REQUIRED WORK: Search the material below for the word "documentclass" and copy every line in which it occurs.

• • • • • • •

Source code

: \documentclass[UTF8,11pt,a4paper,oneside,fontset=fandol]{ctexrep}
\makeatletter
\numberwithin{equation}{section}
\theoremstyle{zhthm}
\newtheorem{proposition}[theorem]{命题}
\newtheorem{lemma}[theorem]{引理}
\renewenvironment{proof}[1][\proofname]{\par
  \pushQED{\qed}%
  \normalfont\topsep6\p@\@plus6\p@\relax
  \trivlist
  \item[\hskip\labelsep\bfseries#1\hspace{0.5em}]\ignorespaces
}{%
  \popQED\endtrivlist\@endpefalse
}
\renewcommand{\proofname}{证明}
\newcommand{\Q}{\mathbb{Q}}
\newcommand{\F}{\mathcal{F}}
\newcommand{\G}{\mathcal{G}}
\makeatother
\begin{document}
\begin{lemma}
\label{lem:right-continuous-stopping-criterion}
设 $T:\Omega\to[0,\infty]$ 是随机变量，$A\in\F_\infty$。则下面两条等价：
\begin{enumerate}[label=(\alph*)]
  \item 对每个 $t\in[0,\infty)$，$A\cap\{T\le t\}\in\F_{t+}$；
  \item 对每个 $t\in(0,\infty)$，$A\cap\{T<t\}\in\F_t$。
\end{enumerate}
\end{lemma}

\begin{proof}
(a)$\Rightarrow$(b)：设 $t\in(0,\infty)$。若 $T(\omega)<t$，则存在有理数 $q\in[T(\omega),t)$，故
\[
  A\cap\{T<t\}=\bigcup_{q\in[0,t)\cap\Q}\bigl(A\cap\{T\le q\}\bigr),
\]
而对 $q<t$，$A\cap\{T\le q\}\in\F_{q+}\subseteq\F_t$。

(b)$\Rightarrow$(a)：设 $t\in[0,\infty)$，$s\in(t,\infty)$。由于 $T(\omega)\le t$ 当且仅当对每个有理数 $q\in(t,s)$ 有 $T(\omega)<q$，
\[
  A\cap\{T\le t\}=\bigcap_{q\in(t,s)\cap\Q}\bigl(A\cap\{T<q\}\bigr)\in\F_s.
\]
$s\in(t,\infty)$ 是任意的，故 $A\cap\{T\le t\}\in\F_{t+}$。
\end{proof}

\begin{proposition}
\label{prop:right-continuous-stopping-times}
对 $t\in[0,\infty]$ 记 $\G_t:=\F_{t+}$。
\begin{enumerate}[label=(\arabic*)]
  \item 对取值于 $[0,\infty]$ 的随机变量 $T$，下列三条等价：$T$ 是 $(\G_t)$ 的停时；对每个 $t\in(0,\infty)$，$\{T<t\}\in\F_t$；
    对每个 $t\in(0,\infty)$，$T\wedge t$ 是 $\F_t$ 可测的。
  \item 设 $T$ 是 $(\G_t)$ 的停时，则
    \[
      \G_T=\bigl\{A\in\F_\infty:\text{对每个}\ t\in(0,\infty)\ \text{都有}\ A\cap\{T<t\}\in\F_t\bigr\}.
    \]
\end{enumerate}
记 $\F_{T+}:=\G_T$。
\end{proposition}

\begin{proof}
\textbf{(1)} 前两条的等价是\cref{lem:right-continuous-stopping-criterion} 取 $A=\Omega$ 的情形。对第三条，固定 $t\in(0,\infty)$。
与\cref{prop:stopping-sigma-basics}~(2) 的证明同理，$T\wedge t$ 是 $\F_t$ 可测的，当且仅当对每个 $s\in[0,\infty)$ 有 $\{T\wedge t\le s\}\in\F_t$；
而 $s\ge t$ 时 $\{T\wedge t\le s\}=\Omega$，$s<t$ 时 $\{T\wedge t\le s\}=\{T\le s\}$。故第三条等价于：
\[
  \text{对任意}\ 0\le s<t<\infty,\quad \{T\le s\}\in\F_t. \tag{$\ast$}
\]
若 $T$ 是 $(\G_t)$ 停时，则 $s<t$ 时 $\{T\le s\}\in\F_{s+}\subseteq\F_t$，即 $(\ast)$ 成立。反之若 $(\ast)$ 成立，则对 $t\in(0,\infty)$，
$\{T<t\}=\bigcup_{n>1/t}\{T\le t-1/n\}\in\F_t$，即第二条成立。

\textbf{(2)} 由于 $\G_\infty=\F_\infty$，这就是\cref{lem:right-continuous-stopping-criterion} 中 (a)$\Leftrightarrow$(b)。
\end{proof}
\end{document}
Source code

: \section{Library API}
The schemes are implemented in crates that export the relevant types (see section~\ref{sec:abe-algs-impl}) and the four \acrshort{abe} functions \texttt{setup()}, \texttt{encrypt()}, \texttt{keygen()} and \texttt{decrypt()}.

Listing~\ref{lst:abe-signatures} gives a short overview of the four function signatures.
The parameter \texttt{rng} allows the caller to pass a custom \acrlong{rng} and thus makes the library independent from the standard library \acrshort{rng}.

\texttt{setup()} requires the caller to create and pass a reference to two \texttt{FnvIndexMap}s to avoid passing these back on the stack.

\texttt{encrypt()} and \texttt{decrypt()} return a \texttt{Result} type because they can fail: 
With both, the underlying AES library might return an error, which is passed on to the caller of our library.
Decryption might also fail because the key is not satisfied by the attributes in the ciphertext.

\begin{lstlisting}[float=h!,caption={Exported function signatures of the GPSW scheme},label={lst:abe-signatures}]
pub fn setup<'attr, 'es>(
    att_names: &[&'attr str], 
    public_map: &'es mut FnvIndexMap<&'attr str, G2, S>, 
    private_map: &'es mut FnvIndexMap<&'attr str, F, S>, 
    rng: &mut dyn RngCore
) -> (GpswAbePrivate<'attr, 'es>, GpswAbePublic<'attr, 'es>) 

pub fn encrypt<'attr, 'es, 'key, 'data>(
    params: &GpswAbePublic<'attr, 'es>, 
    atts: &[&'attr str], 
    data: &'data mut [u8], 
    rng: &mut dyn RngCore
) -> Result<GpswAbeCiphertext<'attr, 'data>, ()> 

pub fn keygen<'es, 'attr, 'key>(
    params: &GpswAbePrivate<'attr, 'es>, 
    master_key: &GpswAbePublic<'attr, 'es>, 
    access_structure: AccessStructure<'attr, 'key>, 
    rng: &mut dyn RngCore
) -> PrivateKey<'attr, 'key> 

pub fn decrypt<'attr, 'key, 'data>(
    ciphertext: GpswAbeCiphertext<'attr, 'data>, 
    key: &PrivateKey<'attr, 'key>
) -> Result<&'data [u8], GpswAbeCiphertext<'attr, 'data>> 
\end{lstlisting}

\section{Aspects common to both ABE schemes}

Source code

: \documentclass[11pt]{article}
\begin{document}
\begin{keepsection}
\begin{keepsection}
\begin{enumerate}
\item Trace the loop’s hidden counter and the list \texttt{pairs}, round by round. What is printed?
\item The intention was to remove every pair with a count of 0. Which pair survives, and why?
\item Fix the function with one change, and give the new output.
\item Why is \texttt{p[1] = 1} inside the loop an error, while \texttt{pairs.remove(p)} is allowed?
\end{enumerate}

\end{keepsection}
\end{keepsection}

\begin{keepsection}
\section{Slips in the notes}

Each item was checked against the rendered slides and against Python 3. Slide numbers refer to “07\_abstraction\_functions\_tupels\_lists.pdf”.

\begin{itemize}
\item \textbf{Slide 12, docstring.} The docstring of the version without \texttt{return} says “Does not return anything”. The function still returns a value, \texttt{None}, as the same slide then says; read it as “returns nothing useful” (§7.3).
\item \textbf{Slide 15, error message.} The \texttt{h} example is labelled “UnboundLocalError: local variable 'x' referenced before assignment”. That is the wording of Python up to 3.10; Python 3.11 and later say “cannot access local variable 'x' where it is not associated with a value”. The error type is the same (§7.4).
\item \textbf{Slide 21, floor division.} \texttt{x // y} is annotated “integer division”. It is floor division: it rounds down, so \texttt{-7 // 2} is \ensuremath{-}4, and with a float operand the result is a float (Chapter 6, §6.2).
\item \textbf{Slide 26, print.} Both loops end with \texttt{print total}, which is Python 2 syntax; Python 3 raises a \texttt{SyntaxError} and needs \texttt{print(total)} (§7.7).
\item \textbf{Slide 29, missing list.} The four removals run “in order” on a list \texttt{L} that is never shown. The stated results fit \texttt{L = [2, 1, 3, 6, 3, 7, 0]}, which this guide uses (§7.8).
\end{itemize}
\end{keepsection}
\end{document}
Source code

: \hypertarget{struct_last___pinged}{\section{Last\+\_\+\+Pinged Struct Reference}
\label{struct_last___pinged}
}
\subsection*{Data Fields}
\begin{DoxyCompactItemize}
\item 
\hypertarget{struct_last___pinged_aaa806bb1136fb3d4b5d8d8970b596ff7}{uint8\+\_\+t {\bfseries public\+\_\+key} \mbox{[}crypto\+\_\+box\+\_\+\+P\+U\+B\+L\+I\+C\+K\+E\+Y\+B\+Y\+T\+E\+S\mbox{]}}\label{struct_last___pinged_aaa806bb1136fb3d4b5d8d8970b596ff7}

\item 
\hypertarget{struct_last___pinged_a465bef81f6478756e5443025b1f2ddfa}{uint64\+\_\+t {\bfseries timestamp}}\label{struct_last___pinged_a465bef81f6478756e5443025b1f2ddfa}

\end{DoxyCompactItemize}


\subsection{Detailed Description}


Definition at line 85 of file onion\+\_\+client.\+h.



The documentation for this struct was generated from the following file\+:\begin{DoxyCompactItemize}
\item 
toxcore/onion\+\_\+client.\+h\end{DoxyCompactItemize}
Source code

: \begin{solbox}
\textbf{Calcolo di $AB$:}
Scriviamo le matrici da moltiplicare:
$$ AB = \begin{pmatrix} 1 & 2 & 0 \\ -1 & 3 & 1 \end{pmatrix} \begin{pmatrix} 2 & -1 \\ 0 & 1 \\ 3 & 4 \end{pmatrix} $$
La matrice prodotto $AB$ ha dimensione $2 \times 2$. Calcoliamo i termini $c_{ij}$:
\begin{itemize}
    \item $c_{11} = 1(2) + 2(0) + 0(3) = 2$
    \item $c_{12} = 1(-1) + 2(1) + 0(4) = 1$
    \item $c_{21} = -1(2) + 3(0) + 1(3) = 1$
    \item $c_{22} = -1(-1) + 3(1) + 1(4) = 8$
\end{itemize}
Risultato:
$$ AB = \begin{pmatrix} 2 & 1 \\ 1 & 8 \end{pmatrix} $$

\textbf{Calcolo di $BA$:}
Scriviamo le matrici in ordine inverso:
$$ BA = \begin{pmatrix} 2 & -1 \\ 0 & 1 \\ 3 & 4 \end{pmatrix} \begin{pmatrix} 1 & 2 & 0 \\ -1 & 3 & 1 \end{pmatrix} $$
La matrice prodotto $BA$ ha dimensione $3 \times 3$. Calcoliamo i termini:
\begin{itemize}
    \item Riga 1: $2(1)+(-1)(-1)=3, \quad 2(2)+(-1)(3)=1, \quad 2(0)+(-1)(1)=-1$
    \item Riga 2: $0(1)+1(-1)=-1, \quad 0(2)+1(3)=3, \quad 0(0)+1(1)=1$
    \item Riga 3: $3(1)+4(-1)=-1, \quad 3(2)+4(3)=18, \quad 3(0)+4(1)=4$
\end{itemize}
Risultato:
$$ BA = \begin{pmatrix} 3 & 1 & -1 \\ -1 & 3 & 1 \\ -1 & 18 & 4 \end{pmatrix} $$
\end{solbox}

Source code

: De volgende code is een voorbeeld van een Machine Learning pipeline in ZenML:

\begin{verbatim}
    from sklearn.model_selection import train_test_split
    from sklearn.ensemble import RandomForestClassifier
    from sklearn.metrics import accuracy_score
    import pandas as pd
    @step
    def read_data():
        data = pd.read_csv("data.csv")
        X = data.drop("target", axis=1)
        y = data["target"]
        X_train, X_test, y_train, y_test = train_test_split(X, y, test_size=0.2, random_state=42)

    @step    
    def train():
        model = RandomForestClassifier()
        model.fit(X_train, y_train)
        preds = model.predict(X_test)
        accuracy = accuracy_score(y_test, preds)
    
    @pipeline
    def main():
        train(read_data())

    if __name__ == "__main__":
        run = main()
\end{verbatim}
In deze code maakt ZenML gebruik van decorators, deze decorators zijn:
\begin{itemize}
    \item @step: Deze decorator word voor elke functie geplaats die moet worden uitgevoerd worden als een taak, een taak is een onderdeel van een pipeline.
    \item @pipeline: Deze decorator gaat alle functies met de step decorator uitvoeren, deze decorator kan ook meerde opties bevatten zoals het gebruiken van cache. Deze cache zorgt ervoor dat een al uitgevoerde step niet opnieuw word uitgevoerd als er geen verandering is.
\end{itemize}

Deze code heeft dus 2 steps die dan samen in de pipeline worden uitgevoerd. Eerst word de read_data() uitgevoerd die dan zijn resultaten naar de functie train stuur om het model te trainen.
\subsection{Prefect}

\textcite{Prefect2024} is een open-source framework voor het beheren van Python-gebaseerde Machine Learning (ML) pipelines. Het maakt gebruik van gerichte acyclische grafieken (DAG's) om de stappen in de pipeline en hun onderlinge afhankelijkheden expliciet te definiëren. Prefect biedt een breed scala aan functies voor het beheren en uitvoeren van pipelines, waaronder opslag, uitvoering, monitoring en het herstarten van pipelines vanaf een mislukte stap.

• • • • • • •

REPLY:
: \documentclass[UTF8,11pt,a4paper,oneside,fontset=fandol]{ctexrep}
: \documentclass[11pt]{article}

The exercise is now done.